TASK TO CARRY OUT:
After locating the line that holds "### Subjects", transcribe it and each following line to the end of the records, changing nothing and adding nothing.

══ INPUT MATERIAL ══

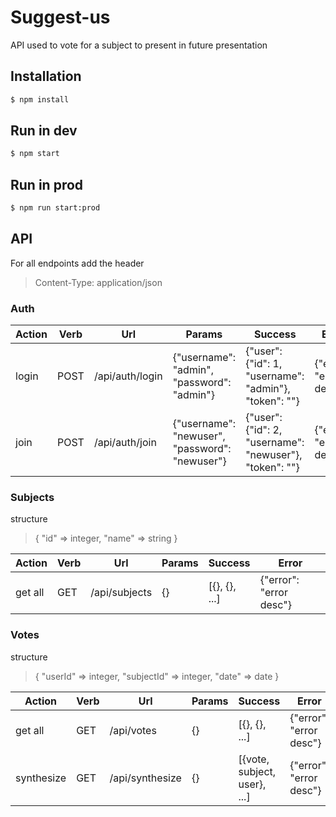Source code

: # Suggest-us
API used to vote for a subject to present in future presentation

## Installation

```sh
$ npm install
```

## Run in dev

```sh
$ npm start
```

## Run in prod

```sh
$ npm run start:prod
```

## API

For all endpoints add the header
> Content-Type: application/json

### Auth

|Action|Verb|Url|Params|Success|Error|
|-----|----|-----------|-------|-------|-------|
|login|POST|/api/auth/login|{"username": "admin", "password": "admin"}|{"user": {"id": 1, "username": "admin"}, "token": ""}|{"error": "error desc"}|
|join|POST|/api/auth/join|{"username": "newuser", "password": "newuser"}|{"user": {"id": 2, "username": "newuser"}, "token": ""}|{"error": "error desc"}|


### Subjects
structure
> { "id" => integer, "name" => string }

|Action|Verb|Url|Params|Success|Error|
|-----|----|-----------|-------|-------|-------|
|get all|GET|/api/subjects|{}|[{}, {}, ...]|{"error": "error desc"}|


### Votes

structure
> { "userId" => integer, "subjectId" => integer, "date" => date }

|Action|Verb|Url|Params|Success|Error|
|-----|----|-----------|-------|-------|-------|
|get all|GET|/api/votes|{}|[{}, {}, ...]|{"error": "error desc"}|
|synthesize|GET|/api/synthesize|{}|[{vote, subject, user}, ...]|{"error": "error desc"}|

═══

WRITTEN SOLUTION:
### Subjects
structure
> { "id" => integer, "name" => string }

|Action|Verb|Url|Params|Success|Error|
|-----|----|-----------|-------|-------|-------|
|get all|GET|/api/subjects|{}|[{}, {}, ...]|{"error": "error desc"}|


### Votes

structure
> { "userId" => integer, "subjectId" => integer, "date" => date }

|Action|Verb|Url|Params|Success|Error|
|-----|----|-----------|-------|-------|-------|
|get all|GET|/api/votes|{}|[{}, {}, ...]|{"error": "error desc"}|
|synthesize|GET|/api/synthesize|{}|[{vote, subject, user}, ...]|{"error": "error desc"}|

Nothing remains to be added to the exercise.